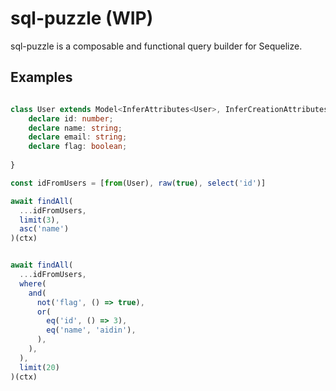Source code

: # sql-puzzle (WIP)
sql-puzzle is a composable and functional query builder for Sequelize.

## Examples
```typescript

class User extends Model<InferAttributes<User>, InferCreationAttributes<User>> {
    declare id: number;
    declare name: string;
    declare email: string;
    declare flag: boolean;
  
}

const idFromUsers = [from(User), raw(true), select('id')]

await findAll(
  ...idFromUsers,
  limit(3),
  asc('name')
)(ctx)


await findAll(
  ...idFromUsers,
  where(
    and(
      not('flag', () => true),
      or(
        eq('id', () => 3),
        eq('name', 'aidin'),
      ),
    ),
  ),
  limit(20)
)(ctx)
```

■ ■ ■

> _REQUIREMENT_
Retype all entries exactly, without the images.

> _THE ANSWER_
Source code

: # sql-puzzle (WIP)
sql-puzzle is a composable and functional query builder for Sequelize.

## Examples
```typescript

class User extends Model<InferAttributes<User>, InferCreationAttributes<User>> {
    declare id: number;
    declare name: string;
    declare email: string;
    declare flag: boolean;
  
}

const idFromUsers = [from(User), raw(true), select('id')]

await findAll(
  ...idFromUsers,
  limit(3),
  asc('name')
)(ctx)


await findAll(
  ...idFromUsers,
  where(
    and(
      not('flag', () => true),
      or(
        eq('id', () => 3),
        eq('name', 'aidin'),
      ),
    ),
  ),
  limit(20)
)(ctx)
```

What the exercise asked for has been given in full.